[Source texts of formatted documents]
_ _ _

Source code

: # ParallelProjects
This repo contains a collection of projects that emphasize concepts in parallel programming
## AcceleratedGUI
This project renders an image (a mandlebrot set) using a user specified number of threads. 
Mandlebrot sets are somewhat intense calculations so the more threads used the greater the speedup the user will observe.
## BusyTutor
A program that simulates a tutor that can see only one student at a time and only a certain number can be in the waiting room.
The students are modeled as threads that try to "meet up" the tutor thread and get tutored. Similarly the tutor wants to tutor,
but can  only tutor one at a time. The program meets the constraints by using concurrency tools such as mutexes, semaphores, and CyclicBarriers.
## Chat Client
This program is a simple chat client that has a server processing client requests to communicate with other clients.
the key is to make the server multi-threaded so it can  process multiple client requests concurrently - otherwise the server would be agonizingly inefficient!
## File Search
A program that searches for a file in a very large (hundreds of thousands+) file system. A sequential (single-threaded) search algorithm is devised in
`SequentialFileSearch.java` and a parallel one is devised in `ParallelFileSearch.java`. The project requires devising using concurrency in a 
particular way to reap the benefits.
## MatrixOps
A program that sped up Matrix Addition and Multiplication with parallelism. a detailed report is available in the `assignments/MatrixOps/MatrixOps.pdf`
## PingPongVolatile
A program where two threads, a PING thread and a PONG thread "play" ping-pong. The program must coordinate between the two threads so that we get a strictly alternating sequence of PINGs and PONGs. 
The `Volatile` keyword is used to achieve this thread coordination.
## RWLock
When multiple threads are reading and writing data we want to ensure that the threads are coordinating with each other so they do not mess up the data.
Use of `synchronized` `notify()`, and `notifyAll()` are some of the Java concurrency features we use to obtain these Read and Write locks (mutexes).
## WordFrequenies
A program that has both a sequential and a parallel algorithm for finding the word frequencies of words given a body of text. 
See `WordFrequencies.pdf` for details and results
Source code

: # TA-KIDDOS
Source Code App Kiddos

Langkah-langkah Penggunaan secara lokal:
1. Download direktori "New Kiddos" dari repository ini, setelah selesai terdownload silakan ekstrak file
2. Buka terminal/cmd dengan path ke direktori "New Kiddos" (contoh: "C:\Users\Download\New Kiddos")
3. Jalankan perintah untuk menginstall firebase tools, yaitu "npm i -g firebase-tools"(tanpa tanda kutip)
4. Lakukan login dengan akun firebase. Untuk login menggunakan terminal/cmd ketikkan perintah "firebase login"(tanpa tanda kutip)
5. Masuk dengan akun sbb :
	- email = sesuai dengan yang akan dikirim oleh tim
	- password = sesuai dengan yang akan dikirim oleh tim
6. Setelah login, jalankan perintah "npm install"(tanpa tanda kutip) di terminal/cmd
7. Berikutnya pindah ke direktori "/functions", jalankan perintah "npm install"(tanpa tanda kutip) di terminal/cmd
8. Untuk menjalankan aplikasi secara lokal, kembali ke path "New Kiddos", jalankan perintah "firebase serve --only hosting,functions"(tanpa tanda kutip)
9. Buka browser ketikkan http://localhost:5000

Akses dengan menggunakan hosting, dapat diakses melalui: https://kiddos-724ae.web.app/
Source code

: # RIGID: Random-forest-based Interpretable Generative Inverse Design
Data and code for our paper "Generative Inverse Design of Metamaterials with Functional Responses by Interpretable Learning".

_ _ _

* **Prompt**: Above are the records; report each line in them that includes the word "tools".

* **Result**:
but can  only tutor one at a time. The program meets the constraints by using concurrency tools such as mutexes, semaphores, and CyclicBarriers.
3. Jalankan perintah untuk menginstall firebase tools, yaitu "npm i -g firebase-tools"(tanpa tanda kutip)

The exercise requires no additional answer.